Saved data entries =
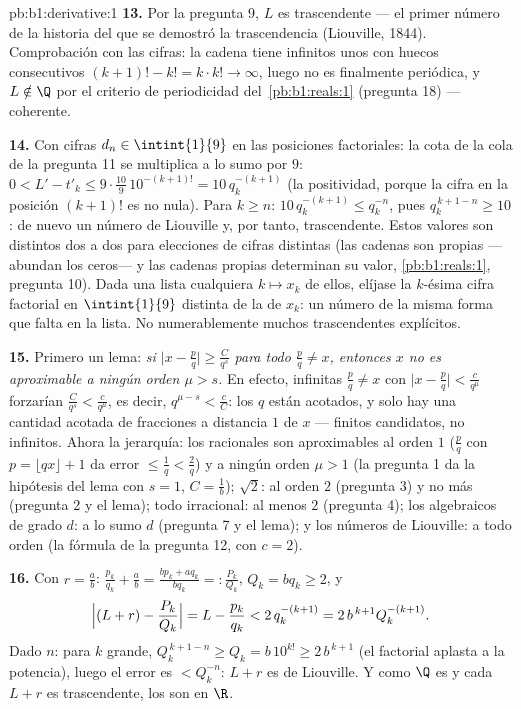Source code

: \begin{solution}{pb:b1:derivative:1}
\textbf{13.} Por la pregunta 9, $L$ es trascendente --- el primer
número de la historia del que se demostró la trascendencia
(Liouville, 1844). Comprobación con las cifras: la cadena tiene
infinitos unos con huecos consecutivos
$(k+1)! - k! = k\cdot k! \to \infty$, luego no es finalmente
periódica, y $L \notin \Q$ por el criterio de periodicidad
del~\cref{pb:b1:reals:1} (pregunta 18) --- coherente.

\textbf{14.} Con cifras $d_n \in \intint{1}{9}$ en las posiciones
factoriales: la cota de la cola de la pregunta 11 se multiplica a lo
sumo por $9$: $0 < L' - t'_k \leq
9\cdot\frac{10}{9}\,10^{-(k+1)!} = 10\,q_k^{-(k+1)}$ (la positividad,
porque la cifra en la posición $(k+1)!$ es no nula). Para $k \geq n$:
$10\,q_k^{-(k+1)} \leq q_k^{-n}$, pues $q_k^{\,k+1-n} \geq 10$: de
nuevo un número de Liouville y, por tanto, trascendente. Estos
valores son distintos dos a dos para elecciones de cifras distintas
(las cadenas son propias ---abundan los ceros--- y las cadenas
propias determinan su valor, \cref{pb:b1:reals:1}, pregunta 10). Dada
una lista cualquiera $k \mapsto x_k$ de ellos, elíjase la $k$-ésima
cifra factorial en $\intint{1}{9}$ distinta de la de $x_k$: un número
de la misma forma que falta en la lista. No numerablemente muchos
trascendentes explícitos.

\textbf{15.} Primero un lema: \emph{si
$\bigl|x - \frac pq\bigr| \geq \frac{C}{q^s}$ para todo
$\frac pq \neq x$, entonces $x$ no es aproximable a ningún orden
$\mu > s$.} En efecto, infinitas $\frac pq \neq x$ con
$\bigl|x - \frac pq\bigr| < \frac{c}{q^\mu}$ forzarían
$\frac{C}{q^s} < \frac{c}{q^\mu}$, es decir,
$q^{\mu - s} < \frac cC$: los $q$ están acotados, y solo hay una
cantidad acotada de fracciones a distancia $1$ de $x$ --- finitos
candidatos, no infinitos. Ahora la jerarquía: los racionales son
aproximables al orden $1$ ($\frac pq$ con
$p = \lfloor qx\rfloor + 1$ da error $\leq \frac1q < \frac2q$) y a
ningún orden $\mu > 1$ (la pregunta 1 da la hipótesis del lema con
$s = 1$, $C = \frac1b$); $\sqrt2$: al orden $2$ (pregunta 3) y no
más (pregunta 2 y el lema); todo irracional: al menos $2$
(pregunta 4); los algebraicos de grado $d$: a lo sumo $d$
(pregunta 7 y el lema); y los números de Liouville: a todo orden (la
fórmula de la pregunta 12, con $c = 2$).

\textbf{16.} Con $r = \frac ab$:
$\frac{p_k}{q_k} + \frac ab = \frac{b p_k + a q_k}{b q_k} =:
\frac{P_k}{Q_k}$, $Q_k = b q_k \geq 2$, y
\[
\Bigl|(L + r) - \frac{P_k}{Q_k}\Bigr| = L - \frac{p_k}{q_k}
< 2\,q_k^{-(k+1)} = 2\,b^{\,k+1} Q_k^{-(k+1)} .
\]
Dado $n$: para $k$ grande,
$Q_k^{\,k+1-n} \geq Q_k = b\,10^{k!} \geq 2\,b^{\,k+1}$ (el factorial
aplasta a la potencia), luego el error es $< Q_k^{-n}$: $L + r$ es de
Liouville. Y como $\Q$ es  y cada $L + r$ es trascendente, los
 son  en $\R$.


\end{solution}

Action item = From the entries above, give again exactly the lines running from the line with "< \frac2q$) y a" to the line with "Dado $n$: para"; include both of those lines.

Written response =
$p = \lfloor qx\rfloor + 1$ da error $\leq \frac1q < \frac2q$) y a
ningún orden $\mu > 1$ (la pregunta 1 da la hipótesis del lema con
$s = 1$, $C = \frac1b$); $\sqrt2$: al orden $2$ (pregunta 3) y no
más (pregunta 2 y el lema); todo irracional: al menos $2$
(pregunta 4); los algebraicos de grado $d$: a lo sumo $d$
(pregunta 7 y el lema); y los números de Liouville: a todo orden (la
fórmula de la pregunta 12, con $c = 2$).

\textbf{16.} Con $r = \frac ab$:
$\frac{p_k}{q_k} + \frac ab = \frac{b p_k + a q_k}{b q_k} =:
\frac{P_k}{Q_k}$, $Q_k = b q_k \geq 2$, y
\[
\Bigl|(L + r) - \frac{P_k}{Q_k}\Bigr| = L - \frac{p_k}{q_k}
< 2\,q_k^{-(k+1)} = 2\,b^{\,k+1} Q_k^{-(k+1)} .
\]
Dado $n$: para $k$ grande,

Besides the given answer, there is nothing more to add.